[Items listed in a dataset]
-----

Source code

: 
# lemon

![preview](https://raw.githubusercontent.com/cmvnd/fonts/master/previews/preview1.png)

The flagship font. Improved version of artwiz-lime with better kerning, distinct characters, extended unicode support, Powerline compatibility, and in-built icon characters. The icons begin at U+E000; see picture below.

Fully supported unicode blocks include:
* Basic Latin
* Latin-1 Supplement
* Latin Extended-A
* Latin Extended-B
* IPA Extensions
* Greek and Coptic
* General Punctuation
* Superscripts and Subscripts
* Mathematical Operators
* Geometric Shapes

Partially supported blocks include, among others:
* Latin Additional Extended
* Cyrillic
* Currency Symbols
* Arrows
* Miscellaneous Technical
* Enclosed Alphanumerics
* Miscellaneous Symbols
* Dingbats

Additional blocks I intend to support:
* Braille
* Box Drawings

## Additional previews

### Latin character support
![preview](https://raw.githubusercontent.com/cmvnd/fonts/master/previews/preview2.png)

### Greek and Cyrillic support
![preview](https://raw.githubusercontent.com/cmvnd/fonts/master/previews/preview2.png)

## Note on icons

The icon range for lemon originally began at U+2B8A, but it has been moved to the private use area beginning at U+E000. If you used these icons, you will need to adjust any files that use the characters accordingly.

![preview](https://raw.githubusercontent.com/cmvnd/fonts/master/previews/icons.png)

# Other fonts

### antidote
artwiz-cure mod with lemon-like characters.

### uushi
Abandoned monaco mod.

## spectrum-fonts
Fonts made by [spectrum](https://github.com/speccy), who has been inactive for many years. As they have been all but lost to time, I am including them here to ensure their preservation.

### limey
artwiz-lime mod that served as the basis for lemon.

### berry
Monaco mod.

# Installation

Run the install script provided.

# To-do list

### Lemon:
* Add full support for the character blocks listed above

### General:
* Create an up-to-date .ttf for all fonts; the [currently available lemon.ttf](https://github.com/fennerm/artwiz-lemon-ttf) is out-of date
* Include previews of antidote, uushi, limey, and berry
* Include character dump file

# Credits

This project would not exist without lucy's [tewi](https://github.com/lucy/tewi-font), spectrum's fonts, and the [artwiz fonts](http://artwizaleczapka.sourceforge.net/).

-----

[Work item]: Examine the records and report how many lines contain the string "blocks". Only the number should be given.

[Answer to this task]: 4